What the task asks ::
In the entries below, how many lines hold the string "your"? Give only the number.

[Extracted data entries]
· · · · ·

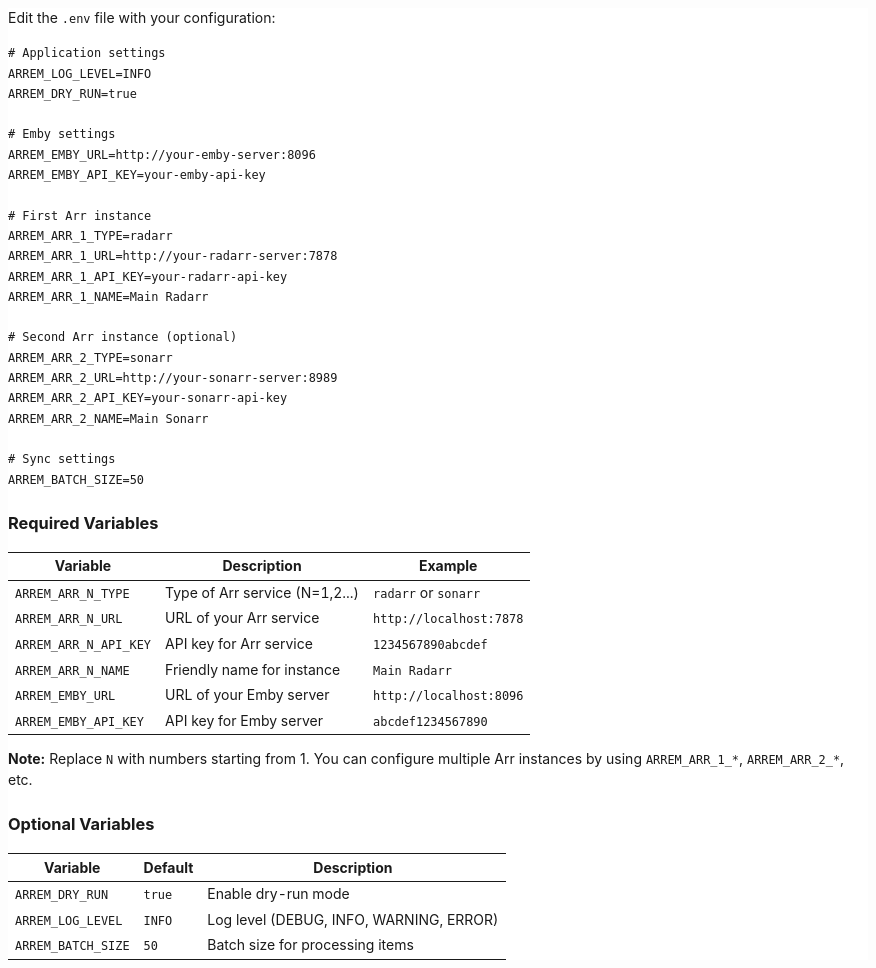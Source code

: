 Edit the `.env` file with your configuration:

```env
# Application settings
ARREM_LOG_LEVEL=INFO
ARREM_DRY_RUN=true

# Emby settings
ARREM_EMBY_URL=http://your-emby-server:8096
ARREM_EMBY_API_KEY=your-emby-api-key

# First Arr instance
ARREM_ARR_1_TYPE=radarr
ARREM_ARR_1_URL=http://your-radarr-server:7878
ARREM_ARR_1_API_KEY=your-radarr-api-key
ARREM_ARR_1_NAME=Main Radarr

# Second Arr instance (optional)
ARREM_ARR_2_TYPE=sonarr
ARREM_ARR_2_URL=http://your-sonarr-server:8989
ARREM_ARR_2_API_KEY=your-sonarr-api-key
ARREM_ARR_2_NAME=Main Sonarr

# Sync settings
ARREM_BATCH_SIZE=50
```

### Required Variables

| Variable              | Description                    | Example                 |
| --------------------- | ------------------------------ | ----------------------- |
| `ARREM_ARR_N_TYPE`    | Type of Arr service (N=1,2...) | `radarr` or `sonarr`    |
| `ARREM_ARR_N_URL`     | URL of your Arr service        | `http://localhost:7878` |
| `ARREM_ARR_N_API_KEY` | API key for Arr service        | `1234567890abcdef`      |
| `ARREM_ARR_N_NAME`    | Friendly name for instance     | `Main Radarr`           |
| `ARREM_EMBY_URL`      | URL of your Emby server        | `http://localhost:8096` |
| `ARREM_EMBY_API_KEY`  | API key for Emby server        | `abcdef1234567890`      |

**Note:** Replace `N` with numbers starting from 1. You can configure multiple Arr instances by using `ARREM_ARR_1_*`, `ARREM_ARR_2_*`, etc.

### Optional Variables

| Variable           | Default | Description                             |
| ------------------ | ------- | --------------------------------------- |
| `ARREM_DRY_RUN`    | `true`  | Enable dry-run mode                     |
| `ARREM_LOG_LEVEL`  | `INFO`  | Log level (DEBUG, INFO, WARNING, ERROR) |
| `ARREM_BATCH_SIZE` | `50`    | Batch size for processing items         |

· · · · ·

Solved exercise ::
9